DATASET EXTRACT section start
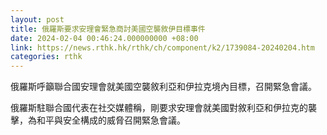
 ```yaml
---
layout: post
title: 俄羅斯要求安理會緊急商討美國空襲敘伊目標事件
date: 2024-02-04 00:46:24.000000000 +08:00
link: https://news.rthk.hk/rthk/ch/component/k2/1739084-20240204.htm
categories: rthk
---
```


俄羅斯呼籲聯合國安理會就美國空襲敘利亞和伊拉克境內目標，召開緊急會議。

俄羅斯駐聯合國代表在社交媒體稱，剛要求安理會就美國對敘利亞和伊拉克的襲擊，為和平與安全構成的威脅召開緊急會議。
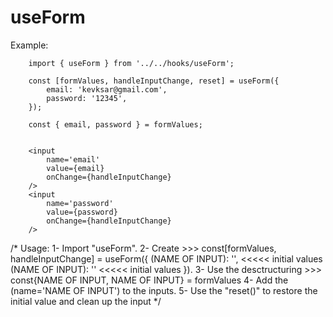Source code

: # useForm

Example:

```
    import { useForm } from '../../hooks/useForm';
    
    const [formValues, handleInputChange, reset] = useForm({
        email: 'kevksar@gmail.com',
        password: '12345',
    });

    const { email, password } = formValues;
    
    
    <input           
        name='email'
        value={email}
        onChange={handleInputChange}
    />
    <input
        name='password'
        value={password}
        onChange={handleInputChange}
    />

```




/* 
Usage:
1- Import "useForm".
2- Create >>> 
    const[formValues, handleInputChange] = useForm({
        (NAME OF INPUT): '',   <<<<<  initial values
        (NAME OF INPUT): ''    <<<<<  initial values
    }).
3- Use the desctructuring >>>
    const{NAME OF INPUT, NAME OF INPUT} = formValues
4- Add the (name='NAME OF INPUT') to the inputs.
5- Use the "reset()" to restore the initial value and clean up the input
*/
DATASET EXTRACT section end
DATASET EXTRACT section start
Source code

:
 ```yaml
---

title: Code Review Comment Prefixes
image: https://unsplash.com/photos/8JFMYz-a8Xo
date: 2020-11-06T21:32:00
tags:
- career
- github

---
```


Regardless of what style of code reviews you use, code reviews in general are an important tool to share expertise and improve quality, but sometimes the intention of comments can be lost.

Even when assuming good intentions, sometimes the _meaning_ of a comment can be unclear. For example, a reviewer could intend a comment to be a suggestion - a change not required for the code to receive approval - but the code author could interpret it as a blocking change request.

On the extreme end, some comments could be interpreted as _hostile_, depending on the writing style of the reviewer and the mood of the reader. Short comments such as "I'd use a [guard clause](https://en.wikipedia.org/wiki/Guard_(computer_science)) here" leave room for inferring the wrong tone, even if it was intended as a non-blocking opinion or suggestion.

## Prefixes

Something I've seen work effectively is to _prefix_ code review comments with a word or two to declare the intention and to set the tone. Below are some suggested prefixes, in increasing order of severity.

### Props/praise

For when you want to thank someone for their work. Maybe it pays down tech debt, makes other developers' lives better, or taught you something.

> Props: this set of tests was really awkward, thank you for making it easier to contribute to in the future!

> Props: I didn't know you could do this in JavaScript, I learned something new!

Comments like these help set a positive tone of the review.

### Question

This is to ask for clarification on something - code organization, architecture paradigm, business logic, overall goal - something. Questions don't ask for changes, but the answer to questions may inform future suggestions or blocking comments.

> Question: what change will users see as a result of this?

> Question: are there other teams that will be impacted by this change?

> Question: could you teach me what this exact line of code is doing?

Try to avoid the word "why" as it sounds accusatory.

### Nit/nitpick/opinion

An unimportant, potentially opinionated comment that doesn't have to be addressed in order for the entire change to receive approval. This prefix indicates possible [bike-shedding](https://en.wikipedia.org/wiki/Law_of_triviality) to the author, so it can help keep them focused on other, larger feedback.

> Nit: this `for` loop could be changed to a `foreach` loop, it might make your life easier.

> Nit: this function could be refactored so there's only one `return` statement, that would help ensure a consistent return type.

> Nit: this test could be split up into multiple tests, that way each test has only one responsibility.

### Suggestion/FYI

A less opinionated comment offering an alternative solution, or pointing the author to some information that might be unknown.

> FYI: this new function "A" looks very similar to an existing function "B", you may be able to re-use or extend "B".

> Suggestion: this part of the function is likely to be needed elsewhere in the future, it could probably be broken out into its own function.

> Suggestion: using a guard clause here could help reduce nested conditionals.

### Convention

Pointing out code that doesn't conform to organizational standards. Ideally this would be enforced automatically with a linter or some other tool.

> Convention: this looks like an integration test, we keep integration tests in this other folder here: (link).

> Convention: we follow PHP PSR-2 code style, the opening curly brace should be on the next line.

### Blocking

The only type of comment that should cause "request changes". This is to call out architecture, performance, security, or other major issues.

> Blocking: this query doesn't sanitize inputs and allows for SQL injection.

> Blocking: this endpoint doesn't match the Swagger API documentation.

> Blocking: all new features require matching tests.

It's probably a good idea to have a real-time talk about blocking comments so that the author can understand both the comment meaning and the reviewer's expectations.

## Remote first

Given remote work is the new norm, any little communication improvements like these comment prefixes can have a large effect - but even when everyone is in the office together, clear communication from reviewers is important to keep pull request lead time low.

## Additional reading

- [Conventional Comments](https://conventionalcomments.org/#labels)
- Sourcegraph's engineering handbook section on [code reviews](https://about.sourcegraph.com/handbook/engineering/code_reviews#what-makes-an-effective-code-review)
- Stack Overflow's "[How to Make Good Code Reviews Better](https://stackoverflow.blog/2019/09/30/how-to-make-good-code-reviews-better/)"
DATASET EXTRACT section end
**DIRECTIONS FOR THIS TASK**
State the number of lines in the data that carry "handleInputChange", and add nothing to it.

**ANSWER BELOW**
4